Exercise:
The entries below contain pictures. Retype everything except those pictures, exactly as given.

Data shown:
=== Begin Enclosure ===

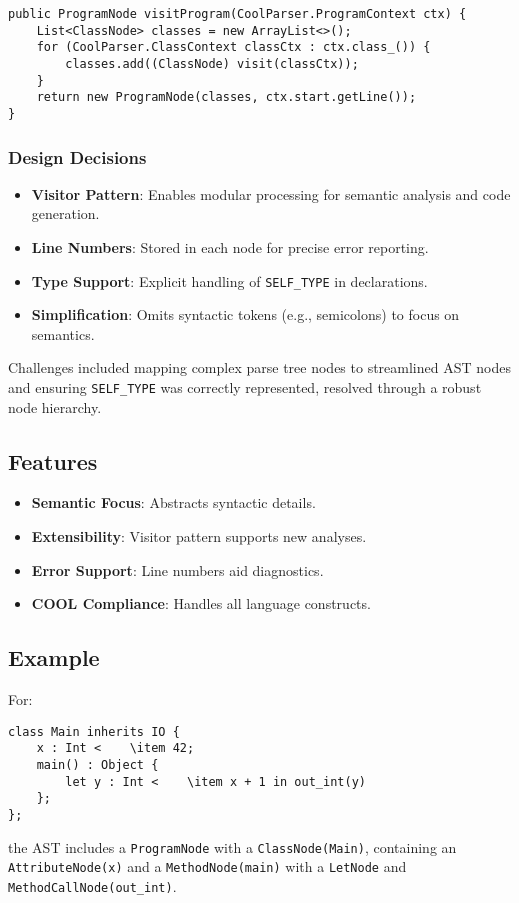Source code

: \documentclass[11pt, titlepage]{article}
\begin{document}
\begin{lstlisting}
public ProgramNode visitProgram(CoolParser.ProgramContext ctx) {
    List<ClassNode> classes = new ArrayList<>();
    for (CoolParser.ClassContext classCtx : ctx.class_()) {
        classes.add((ClassNode) visit(classCtx));
    }
    return new ProgramNode(classes, ctx.start.getLine());
}
\end{lstlisting}

\subsubsection{Design Decisions}

\begin{itemize}[leftmargin=*]
    \item \textbf{Visitor Pattern}: Enables modular processing for semantic analysis and code generation.
    \item \textbf{Line Numbers}: Stored in each node for precise error reporting.
    \item \textbf{Type Support}: Explicit handling of \texttt{SELF\_TYPE} in declarations.
    \item \textbf{Simplification}: Omits syntactic tokens (e.g., semicolons) to focus on semantics.
\end{itemize}

Challenges included mapping complex parse tree nodes to streamlined AST nodes and ensuring \texttt{SELF\_TYPE} was correctly represented, resolved through a robust node hierarchy.

\subsection{Features}
\begin{itemize}[leftmargin=*]
    \item \textbf{Semantic Focus}: Abstracts syntactic details.
    \item \textbf{Extensibility}: Visitor pattern supports new analyses.
    \item \textbf{Error Support}: Line numbers aid diagnostics.
    \item \textbf{COOL Compliance}: Handles all language constructs.
\end{itemize}

\subsection{Example}
For:
\begin{lstlisting}
class Main inherits IO {
    x : Int <    \item 42;
    main() : Object {
        let y : Int <    \item x + 1 in out_int(y)
    };
};
\end{lstlisting}
the AST includes a \texttt{ProgramNode} with a \texttt{ClassNode(Main)}, containing an \texttt{AttributeNode(x)} and a \texttt{MethodNode(main)} with a \texttt{LetNode} and \texttt{MethodCallNode(out\_int)}.
\end{document}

=== End Enclosure ===

Result of the exercise:
Source code

: \documentclass[11pt, titlepage]{article}
\begin{document}
\begin{lstlisting}
public ProgramNode visitProgram(CoolParser.ProgramContext ctx) {
    List<ClassNode> classes = new ArrayList<>();
    for (CoolParser.ClassContext classCtx : ctx.class_()) {
        classes.add((ClassNode) visit(classCtx));
    }
    return new ProgramNode(classes, ctx.start.getLine());
}
\end{lstlisting}

\subsubsection{Design Decisions}

\begin{itemize}[leftmargin=*]
    \item \textbf{Visitor Pattern}: Enables modular processing for semantic analysis and code generation.
    \item \textbf{Line Numbers}: Stored in each node for precise error reporting.
    \item \textbf{Type Support}: Explicit handling of \texttt{SELF\_TYPE} in declarations.
    \item \textbf{Simplification}: Omits syntactic tokens (e.g., semicolons) to focus on semantics.
\end{itemize}

Challenges included mapping complex parse tree nodes to streamlined AST nodes and ensuring \texttt{SELF\_TYPE} was correctly represented, resolved through a robust node hierarchy.

\subsection{Features}
\begin{itemize}[leftmargin=*]
    \item \textbf{Semantic Focus}: Abstracts syntactic details.
    \item \textbf{Extensibility}: Visitor pattern supports new analyses.
    \item \textbf{Error Support}: Line numbers aid diagnostics.
    \item \textbf{COOL Compliance}: Handles all language constructs.
\end{itemize}

\subsection{Example}
For:
\begin{lstlisting}
class Main inherits IO {
    x : Int <    \item 42;
    main() : Object {
        let y : Int <    \item x + 1 in out_int(y)
    };
};
\end{lstlisting}
the AST includes a \texttt{ProgramNode} with a \texttt{ClassNode(Main)}, containing an \texttt{AttributeNode(x)} and a \texttt{MethodNode(main)} with a \texttt{LetNode} and \texttt{MethodCallNode(out\_int)}.
\end{document}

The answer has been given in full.